Turkish police have fired tear gas and rubber bullets at hundreds of protesters trying to resist a takeover of the country's biggest newspaper, seized by authorities in a crackdown on opposition media linked to a religious group whose leader lives in exile in the United States.
Police confronted around 500 protesters Saturday outside the Istanbul offices of Zaman, Turkey's largest-circulation daily.
Demonstrators chanted "free media cannot be silenced" as police closed in, spraying tear gas and firing rubber bullets at the demonstrators, many of whom were women.
The police action began Friday, when helmeted officers used powerful streams of water and clouds of tear gas to push demonstrators away from the newspaper's headquarters, then cut through a metal fence to occupy the building and install court-appointed trustees.
Zaman's chief editor, Abdulhamit Bilici, addressing his staff before police stormed in, called Friday "a black day for democracy" in Turkey. Media-rights groups have denounced the crackdown by President Recep Tayyip Erdogan's government
The crackdown, which also affected the English-language newspaper Today's Zaman, was the latest in a series of actions against Muslim cleric Fethullah Gulen, now a U.S. resident, whom the Ankara government accuses of treason.
Erdogan accuses Gulen of conspiring to overthrow the government by building a network of supporters in the judiciary, police and media. Gulen denies the charges. The two men were allies until police and prosecutors seen as sympathetic to Gulen opened a corruption probe into Erdogan's inner circle in 2013.
FILE - Turkish Islamic preacher Fethullah Gulen.
Zaman is Turkey's biggest-selling newspaper with a circulation of 650,000, according to media-sector monitor MedyaTava website.
"Zaman Media Group being silenced in Turkey. Crackdown on press freedom continues sadly," Kati Piri, the European Parliament's rapporteur on Turkey, said in a tweet.
The EU is accused of turning a blind eye to Turkey's human rights breaches, including the deaths of hundreds of civilians during security operations against Kurdish militants, because it needs Turkey's help curbing the flow of migrants.
The U.S.-based Committee to Protect Journalists spoke out against Friday's action. The head of the rights group, Joel Simon, said "Turkish authorities should be fulfilling their constitutional obligation to defend press freedom" rather than undermining opposition media with aggressive action.
CPJ has reported that Turkey is one of the top jailers of journalists in the world, with government officials taking advantage of laws that can be broadly interpreted to imprison journalists on suspicion of espionage, conspiracy, or defaming the government.
The crackdown on Zaman comes at an already worrying time for press freedom in Turkey.
Thousands of people gather in solidarity outside Zaman newspaper in Istanbul on March 4, 2016, after a local court ordered that Turkey's largest-circulation, opposition newspaper, which is linked to a U.S.-based Muslim cleric, be placed under the management of trustees — a move that heightens concerns over deteriorating press freedoms in Turkey.
Journalists facing potential life sentences
Two prominent journalists from the pro-opposition Cumhuriyet newspaper are facing potential life sentences on charges of endangering state security for publishing material that purports to show intelligence officials trucking arms to Syria.
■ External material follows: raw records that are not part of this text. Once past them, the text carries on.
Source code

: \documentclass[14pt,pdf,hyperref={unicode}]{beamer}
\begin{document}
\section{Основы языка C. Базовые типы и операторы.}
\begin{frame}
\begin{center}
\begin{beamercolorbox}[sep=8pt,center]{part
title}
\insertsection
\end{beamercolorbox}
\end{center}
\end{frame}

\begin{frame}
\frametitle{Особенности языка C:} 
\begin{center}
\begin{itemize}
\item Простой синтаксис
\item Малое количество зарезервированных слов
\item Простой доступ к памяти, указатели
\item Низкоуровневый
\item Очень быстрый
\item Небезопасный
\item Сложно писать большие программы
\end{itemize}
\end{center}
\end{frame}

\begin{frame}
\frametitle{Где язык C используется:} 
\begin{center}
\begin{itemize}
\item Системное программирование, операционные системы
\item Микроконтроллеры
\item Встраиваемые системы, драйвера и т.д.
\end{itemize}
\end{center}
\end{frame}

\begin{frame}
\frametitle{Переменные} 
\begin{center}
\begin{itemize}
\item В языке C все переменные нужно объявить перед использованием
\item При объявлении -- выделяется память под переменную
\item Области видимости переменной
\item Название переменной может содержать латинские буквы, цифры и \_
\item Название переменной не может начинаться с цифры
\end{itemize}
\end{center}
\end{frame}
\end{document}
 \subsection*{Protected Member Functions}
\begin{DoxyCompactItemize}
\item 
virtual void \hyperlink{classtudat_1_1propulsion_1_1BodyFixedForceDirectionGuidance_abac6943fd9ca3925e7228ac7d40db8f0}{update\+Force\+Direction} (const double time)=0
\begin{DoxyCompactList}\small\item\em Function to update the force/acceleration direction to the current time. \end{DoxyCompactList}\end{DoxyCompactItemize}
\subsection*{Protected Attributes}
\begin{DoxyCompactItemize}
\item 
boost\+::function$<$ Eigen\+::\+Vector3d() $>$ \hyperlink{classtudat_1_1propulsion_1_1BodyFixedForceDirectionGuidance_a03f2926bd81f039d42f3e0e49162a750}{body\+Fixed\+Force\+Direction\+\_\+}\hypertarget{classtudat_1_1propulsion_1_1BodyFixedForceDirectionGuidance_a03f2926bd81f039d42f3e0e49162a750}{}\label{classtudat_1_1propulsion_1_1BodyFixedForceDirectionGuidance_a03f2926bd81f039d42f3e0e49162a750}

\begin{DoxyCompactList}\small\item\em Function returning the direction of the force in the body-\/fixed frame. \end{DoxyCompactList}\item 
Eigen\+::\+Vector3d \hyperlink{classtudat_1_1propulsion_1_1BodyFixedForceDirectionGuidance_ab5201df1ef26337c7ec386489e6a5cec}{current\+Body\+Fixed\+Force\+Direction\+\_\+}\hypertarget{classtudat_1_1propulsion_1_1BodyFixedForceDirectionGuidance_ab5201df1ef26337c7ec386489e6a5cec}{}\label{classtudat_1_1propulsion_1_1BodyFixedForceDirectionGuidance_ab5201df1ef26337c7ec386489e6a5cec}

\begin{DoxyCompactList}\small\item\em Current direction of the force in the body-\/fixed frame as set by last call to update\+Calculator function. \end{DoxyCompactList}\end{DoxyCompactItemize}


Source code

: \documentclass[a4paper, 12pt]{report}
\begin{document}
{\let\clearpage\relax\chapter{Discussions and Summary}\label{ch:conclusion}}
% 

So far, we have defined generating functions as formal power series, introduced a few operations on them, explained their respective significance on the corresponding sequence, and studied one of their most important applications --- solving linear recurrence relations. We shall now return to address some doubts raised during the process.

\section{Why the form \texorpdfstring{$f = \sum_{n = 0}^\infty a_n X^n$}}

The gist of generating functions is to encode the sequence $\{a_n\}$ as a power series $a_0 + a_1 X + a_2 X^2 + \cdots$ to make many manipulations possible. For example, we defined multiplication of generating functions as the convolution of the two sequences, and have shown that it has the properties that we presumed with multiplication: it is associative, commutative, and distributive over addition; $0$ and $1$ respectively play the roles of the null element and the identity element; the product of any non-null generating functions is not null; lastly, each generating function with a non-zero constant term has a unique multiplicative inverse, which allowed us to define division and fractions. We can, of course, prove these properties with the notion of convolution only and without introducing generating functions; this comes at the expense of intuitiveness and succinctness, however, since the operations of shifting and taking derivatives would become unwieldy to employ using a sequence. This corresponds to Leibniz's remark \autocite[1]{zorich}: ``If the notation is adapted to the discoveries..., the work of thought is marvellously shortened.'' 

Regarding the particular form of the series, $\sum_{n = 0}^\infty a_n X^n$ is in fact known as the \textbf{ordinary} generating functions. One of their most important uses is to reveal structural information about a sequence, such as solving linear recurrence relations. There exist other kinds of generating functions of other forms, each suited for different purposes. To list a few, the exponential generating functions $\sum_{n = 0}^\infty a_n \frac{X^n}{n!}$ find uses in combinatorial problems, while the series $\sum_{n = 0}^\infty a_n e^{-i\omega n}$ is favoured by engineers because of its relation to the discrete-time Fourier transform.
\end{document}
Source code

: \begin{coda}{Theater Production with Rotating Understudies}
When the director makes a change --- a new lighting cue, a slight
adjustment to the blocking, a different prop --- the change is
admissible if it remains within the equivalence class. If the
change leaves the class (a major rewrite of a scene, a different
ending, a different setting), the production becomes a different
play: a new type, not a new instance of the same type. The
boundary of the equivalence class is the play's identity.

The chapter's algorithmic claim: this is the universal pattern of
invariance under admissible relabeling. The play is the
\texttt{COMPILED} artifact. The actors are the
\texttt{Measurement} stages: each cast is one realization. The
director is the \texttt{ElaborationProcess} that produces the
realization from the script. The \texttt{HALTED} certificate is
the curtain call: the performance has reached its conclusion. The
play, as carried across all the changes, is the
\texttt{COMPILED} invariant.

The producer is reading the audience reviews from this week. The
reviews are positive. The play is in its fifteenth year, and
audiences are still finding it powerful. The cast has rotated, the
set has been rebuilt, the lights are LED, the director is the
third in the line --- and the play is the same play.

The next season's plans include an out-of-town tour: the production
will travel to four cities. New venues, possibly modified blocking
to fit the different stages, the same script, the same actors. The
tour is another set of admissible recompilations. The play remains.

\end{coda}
Authorities have seized and shut down opposition media outlets associated with the Gulen movement before. The state deposit insurance fund said this past week an Islamic bank founded by Gulen followers might be liquidated within months.
The Zaman takeover came hours after police detained businessmen over allegations of financing what prosecutors described as a "Gulenist terror group," Anadolu said.
Memduh Boydak, chief executive of furniture-to-cables conglomerate Boydak Holding, as well as the group's chairman Haci Boydak and two board members, were taken into custody.
Nobody from the company, based in the central Turkish city of Kayseri, was available to comment.
Because of Turkey's geographical position as a bridge between East and West, and as a member of NATO, it has been a valuable ally to the United States and Europe on issues such as the civil war in Syria and the tide of refugees flowing west from Syria, Iraq and Afghanistan.
Critics of Turkey's government say the nation's value as an ally keeps Western nations from protesting too loudly about the Ankara's human rights record.
Some information for this report provided by Reuters.